### EXERCISE OBJECTIVE
Give every line from the entries that contains "Programming".

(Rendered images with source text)
%%

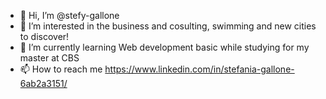 - 👋 Hi, I’m @stefy-gallone
- 👀 I’m interested in the business and cosulting, swimming and new cities to discover!
- 🌱 I’m currently learning Web development basic while studying for my master at CBS
- 📫 How to reach me https://www.linkedin.com/in/stefania-gallone-6ab2a3151/

<!---
stefy-gallone/stefy-gallone is a ✨ special ✨ repository because its `README.md` (this file) appears on your GitHub profile.
You can click the Preview link to take a look at your changes.
--->
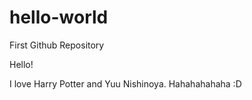 # hello-world
First Github Repository

Hello!

I love Harry Potter and Yuu Nishinoya. Hahahahahaha :D
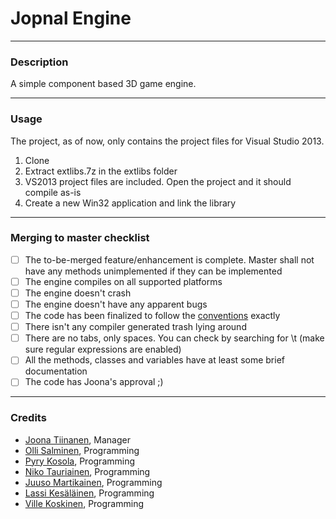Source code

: # Jopnal Engine
***
### Description

A simple component based 3D game engine.

***
### Usage

The project, as of now, only contains the project files for Visual Studio 2013.

1. Clone
2. Extract extlibs.7z in the extlibs folder
3. VS2013 project files are included. Open the project and it should compile as-is
4. Create a new Win32 application and link the library

***
### Merging to master checklist

- [ ] The to-be-merged feature/enhancement is complete. Master shall not have any methods unimplemented if they can be implemented
- [ ] The engine compiles on all supported platforms
- [ ] The engine doesn't crash
- [ ] The engine doesn't have any apparent bugs
- [ ] The code has been finalized to follow the [conventions](https://github.com/DrJonki/Jopnal/wiki/Coding-conventions) exactly
- [ ] There isn't any compiler generated trash lying around
- [ ] There are no tabs, only spaces. You can check by searching for \t (make sure regular expressions are enabled)
- [ ] All the methods, classes and variables have at least some brief documentation
- [ ] The code has Joona's approval ;)

***
### Credits

- [Joona Tiinanen](https://github.com/DrJonki), Manager
- [Olli Salminen](https://github.com/Ormanus), Programming
- [Pyry Kosola](https://github.com/Purilainen), Programming
- [Niko Tauriainen](https://github.com/Tauski), Programming
- [Juuso Martikainen](https://github.com/Hakerai), Programming
- [Lassi Kesäläinen](https://github.com/Kesisto), Programming
- [Ville Koskinen](https://github.com/Wolohoo), Programming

%%

### COMPLETED EXERCISE
- [Olli Salminen](https://github.com/Ormanus), Programming
- [Pyry Kosola](https://github.com/Purilainen), Programming
- [Niko Tauriainen](https://github.com/Tauski), Programming
- [Juuso Martikainen](https://github.com/Hakerai), Programming
- [Lassi Kesäläinen](https://github.com/Kesisto), Programming
- [Ville Koskinen](https://github.com/Wolohoo), Programming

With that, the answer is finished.